我正在尝试创建一个只使用python内置模块的调度函数,这些模块将返回最大数量的非重叠约会。函数的输入是列表列表,内部列表包含2个整数元素,即开始和结束时间。无法更改开始和结束时间,如果一次会议的开始时间与另一次会议的开始时间相同,则不会将其视为重叠。例如:
输入:
meetings = [[0, 1], [1, 2], [2, 3], [3, 5], [4, 5]]
max_meetings(meetings)
输出:
4
我现在使用的代码只是暴力破解它,并且在内存和执行时间方面都非常低效。

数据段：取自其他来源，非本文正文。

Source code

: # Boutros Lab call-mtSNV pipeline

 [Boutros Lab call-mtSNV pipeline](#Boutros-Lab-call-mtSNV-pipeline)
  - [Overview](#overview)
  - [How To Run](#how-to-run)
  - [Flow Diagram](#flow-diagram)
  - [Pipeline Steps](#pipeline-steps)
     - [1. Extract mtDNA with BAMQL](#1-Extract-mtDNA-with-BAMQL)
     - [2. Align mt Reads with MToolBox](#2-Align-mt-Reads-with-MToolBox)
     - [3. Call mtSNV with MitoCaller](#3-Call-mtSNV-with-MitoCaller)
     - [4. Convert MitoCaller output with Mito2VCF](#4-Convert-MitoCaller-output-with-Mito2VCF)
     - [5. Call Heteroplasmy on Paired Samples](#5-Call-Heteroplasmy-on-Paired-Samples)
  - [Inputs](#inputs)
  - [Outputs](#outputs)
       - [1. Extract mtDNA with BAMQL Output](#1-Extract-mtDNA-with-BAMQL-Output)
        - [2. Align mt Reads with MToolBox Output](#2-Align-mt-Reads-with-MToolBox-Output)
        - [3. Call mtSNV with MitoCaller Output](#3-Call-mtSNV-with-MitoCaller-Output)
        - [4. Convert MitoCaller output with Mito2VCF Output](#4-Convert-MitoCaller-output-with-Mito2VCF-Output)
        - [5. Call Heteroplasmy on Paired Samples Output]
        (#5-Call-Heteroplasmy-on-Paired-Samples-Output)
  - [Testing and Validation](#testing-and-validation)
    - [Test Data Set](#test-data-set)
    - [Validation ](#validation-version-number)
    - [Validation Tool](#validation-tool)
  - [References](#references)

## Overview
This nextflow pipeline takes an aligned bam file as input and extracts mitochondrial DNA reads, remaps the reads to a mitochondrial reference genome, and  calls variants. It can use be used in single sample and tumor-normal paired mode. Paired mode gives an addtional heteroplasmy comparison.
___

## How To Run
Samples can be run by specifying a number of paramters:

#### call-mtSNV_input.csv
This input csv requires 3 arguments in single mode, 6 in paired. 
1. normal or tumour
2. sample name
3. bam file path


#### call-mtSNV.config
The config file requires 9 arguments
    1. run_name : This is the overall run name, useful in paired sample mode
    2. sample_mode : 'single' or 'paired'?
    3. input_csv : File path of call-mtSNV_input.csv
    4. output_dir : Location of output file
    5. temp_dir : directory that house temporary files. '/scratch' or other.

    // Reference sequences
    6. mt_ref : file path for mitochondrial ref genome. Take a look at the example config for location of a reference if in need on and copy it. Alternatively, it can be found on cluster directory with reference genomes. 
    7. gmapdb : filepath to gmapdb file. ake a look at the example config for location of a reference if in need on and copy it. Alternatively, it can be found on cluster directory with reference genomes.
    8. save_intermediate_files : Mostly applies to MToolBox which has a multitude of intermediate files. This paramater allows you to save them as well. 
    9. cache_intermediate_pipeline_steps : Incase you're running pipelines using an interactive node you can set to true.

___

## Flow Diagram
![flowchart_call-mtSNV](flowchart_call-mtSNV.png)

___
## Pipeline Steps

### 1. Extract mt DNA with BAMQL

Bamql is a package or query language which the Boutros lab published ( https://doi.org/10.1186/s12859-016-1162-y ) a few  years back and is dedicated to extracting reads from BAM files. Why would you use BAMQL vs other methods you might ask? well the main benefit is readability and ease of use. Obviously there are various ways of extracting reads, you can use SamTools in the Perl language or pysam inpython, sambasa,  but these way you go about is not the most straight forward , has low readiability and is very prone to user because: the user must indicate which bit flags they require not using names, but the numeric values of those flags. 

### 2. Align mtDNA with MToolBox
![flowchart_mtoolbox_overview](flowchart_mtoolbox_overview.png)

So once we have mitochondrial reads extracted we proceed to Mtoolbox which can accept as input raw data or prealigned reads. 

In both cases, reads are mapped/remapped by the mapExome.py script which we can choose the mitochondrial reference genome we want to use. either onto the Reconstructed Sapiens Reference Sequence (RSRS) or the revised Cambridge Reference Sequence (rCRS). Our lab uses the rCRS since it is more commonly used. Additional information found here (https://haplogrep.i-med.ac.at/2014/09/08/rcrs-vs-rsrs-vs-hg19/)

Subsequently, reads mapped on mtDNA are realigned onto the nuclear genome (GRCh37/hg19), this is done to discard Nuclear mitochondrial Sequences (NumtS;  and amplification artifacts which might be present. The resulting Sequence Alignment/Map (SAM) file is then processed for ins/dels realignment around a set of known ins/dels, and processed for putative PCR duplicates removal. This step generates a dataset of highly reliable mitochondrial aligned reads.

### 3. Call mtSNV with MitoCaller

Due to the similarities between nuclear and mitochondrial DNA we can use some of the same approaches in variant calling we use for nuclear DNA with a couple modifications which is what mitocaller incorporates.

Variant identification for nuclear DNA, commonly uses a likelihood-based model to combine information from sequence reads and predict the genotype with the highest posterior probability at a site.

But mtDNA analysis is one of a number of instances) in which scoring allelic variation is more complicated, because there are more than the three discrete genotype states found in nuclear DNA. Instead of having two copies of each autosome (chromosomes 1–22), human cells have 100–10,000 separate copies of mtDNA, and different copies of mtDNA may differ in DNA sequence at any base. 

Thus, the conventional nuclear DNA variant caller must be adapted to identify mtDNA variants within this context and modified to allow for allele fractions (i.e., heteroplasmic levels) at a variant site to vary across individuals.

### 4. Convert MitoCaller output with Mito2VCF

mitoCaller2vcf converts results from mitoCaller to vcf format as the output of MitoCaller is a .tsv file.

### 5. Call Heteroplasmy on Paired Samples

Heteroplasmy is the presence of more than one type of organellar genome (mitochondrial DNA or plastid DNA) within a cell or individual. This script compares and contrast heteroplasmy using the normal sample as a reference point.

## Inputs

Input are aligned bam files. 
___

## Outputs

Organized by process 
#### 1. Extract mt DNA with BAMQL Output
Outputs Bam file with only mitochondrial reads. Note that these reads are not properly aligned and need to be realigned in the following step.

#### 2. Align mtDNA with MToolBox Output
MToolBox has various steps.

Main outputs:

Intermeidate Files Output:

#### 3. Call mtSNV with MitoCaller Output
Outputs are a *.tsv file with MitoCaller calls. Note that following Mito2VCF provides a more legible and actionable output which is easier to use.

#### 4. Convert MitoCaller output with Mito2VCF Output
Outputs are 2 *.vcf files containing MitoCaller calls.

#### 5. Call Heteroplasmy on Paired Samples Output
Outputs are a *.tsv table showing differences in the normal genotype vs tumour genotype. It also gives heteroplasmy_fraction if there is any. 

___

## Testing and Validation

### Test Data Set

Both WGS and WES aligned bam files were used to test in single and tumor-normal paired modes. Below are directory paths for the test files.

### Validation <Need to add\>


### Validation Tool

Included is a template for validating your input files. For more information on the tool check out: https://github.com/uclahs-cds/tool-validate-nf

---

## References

尽管使用类很有趣,但似乎有更好的方法。
def max_meetings(meetings):
'''
Return the maximum number of non overlapping meeting that I can attend
input:
meetings - A list of lists. the inner list contains 2 values, the start
time[0] and the end time[1].
returns:
total - The total number of non overlapping meetings that I can attend.
'''
num_meetings = len(meetings)
assert (num_meetings <= 100)
appt_obj = [Appt(o) for o in meetings]
total = 0
for appt in appt_obj:
schedule = Schedule()
schedule.add_meeting(appt)
counter = 0
for comp_appt in appt_obj:
counter += 1
schedule.add_meeting(comp_appt)
# If there isnt a chance, break to save some time
if ((num_meetings - counter) < (total - schedule.meetings)):
break
if schedule.meetings > total:
total = schedule.meetings
return total
class Schedule:
'''
A class to hold my entire schedule. Can add
appointments
'''
def __init__(self):
self.times = set()
self.meetings = 0
def add_meeting(self, appt):
points = range(appt.start, appt.end)
if any(x in self.times for x in points):
pass
else:
# This for loop also seems unnecessary
for p in points:
self.times.add(p)
self.meetings += 1
class Appt:
'''
A class for an appointment
'''
def __init__(self, meeting):
assert (meeting[0] >= 0)
assert (meeting[1] <= 1000000)
self.start = meeting[0]
self.end = meeting[1]
答案 0 :(得分:1)
类通常运行速度稍慢但更容易理解;你的代码中的问题不是类,它是一个糟糕的算法(你可以编写一个超级优化的机器代码bubblesort并且它仍然会很慢)。
此问题非常适合动态编程:
按结束时间的升序排列所有会议
维护一个结束时间列表,例如lst[n] = t,其中n是会议次数,t是可能的最早结束时间。让lst[0] = float("-inf")作为无会议占位符。
要插入会议,找到n的最低lst[n] <= start,如果lst[n + 1]不存在或大于end,请{{1} }}
完成后,会议的最大数量为lst[n + 1] = end。
根据您的示例,
len(lst) - 1你最终应该
meetings = [[0, 1], [1, 2], [2, 3], [3, 5], [4, 5]]
应该被理解为“最多可以有1次会议结束1次,最多2次会议结束2次,最多3次会议结束3次,最多4次会议结束5次”。
请注意,这并不能告诉您会议的哪个组合会给出该结果,或者有多少这样的组合是可能的 - 只有至少存在一个这样的组合。
修改:尝试以下操作:
lst = [-inf, 1, 2, 3, 5]
像
一样运行from bisect import bisect
class Meeting:
# save about 500 bytes of memory
# by not having a __dict__
__slots__ = ("start", "end")
def __init__(self, start, end):
self.start = start
self.end = end
def __lt__(self, other):
return self.end < other.end
def max_meetings(meetings):
meetings.sort() # Meeting.__lt__ provides a natural sort order by meeting.end
# -1 is just a "lower than any actual time" gatepost value
lst = [-1]
for m in meetings:
# find the longest chain of meetings which this meeting can follow
i = bisect(lst, m.start)
if i == len(lst):
# new most-meetings value
lst.append(m.end)
elif m.end < lst[i]:
# new earliest finish-time for
lst[i] = m.end
# what is the most meetings we can attend?
# print(lst)
return len(lst) - 1
答案 1 :(得分:0)
如何在迭代中从原始列表中删除项目,然后只检查剩下的项目:
def overlaps(one, other):
if one[0] <= other[0] and other[1] <= one[1]:
return True
if other[0] <= one[0] and one[1] <= other[1]:
return True
else:
return False
def max_meetings(slots):
unique = 0
while len(slots) > 0:
meeting = slots.pop(0)
for slot in slots:
if overlaps(meeting, slot):
break
else:
unique +=1
return unique
meetings = [[0, 1], [1, 2], [2, 3], [3, 5], [4, 5]]
print(max_meetings(meetings))
如果存在overlaps没有覆盖的边缘情况,那么您可以轻松地扩展逻辑,因为它在单独的函数中整齐地解耦。